This lesson is being piloted (Beta version)

A brief introduction to geospatial data

Overview

Teaching: 30 min
Exercises: 45 min
Questions
  • What can I do with geospatial data in Python?

  • How can I visualise and analyse this data?

Objectives
  • Import the Geopandas module to analyse latitude / longitude data.

  • Use Geopandas and Geoplot to help with visualisation.

Geospatial Data

Often in the Environmental Sciences, we need to deal with geospatial data. This is normally presented as latitude and longitude (either as decimal degrees or as degrees/minutes/seconds), but can be presented in other formats (e.g. OSGB for UK Grid References).

A full discussion of geospatial vector data is beyond the scope of this episode - if you need more background please see this Carpentries Incubator lesson. Instead, we will highlight some useful tasks that can achieved with some key python libraries.

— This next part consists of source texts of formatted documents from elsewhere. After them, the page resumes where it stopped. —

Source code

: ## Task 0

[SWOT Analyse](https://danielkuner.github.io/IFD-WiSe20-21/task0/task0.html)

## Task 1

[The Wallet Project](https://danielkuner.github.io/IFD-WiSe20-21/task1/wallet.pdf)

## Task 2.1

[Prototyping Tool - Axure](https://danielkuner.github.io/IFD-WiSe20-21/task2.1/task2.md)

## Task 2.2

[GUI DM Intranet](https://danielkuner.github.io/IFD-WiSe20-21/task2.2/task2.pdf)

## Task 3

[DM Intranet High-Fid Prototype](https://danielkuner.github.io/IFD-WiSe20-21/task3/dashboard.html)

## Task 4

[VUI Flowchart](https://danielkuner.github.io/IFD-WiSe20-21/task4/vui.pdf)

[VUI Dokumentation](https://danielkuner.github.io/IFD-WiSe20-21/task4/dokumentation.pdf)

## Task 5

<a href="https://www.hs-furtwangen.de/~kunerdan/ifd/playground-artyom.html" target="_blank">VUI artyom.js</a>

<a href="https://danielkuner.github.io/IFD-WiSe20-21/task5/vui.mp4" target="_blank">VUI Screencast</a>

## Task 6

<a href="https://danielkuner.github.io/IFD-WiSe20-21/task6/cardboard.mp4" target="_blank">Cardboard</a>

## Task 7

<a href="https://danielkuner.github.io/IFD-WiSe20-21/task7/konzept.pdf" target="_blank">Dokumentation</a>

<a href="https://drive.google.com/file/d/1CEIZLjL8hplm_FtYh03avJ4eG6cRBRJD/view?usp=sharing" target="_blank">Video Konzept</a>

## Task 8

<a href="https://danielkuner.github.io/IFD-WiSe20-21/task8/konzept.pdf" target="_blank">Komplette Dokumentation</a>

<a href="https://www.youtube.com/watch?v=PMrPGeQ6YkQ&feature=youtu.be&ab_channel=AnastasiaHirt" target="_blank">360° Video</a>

We’ll be using the data about buoys again.

import pandas as pd
buoys = pd.read_csv("data/buoy_data.csv",
                         keep_default_na=False, na_values=[""])

We can see that the dataset has a latitude and longitude. Let’s subset this data, along with the names.

locations = buoys[["Name", "latitude", "longitude"]]

To be able to deal with geospatial data, we need a python package that doesn’t come included with the Conda distribution we’re using. We can install the additional packages we need directly within a Notebook:

conda install geopandas -c conda-forge
conda install geoplot -c conda-forge

These might take several minutes to run. Once they’ve been installed, we can import them:

import geopandas as gpd
import geoplot as gplt

Conda environments

We’re now at the stage where you might find it useful to have different python environments for specific tasks. When you open Anaconda Navigator, it will, by default, be running in your base environment. However, you can create new environments via the Environments tab in the left-hand menu. Each environment can have different packages (or different versions of packages), different versions of python, etc - and different packages can be installed via the Environments tab. However, note that individual Notebooks are not associated with specific environments - they are associated with the current active environment. A full introduction to Conda environments can be found at https://carpentries-incubator.github.io/introduction-to-conda-for-data-scientists/

In our locations DataFrame, latitude and longitude are of type float:

locations.dtypes
Name          object
latitude     float64
longitude    float64
dtype: object

We need to convert the latitude and longitude to geometry data using Geopandas:

buoys_geo = gpd.GeoDataFrame(
    locations, geometry=gpd.points_from_xy(locations.longitude, locations.latitude), crs="EPSG:4326"
)

The value we’ve given to the crs argument specifies that the data is latitude and longitude, rather than any other coordinate system. We can now see that the buoys_geo DataFrame contains a new column, geometry, which also has type geometry.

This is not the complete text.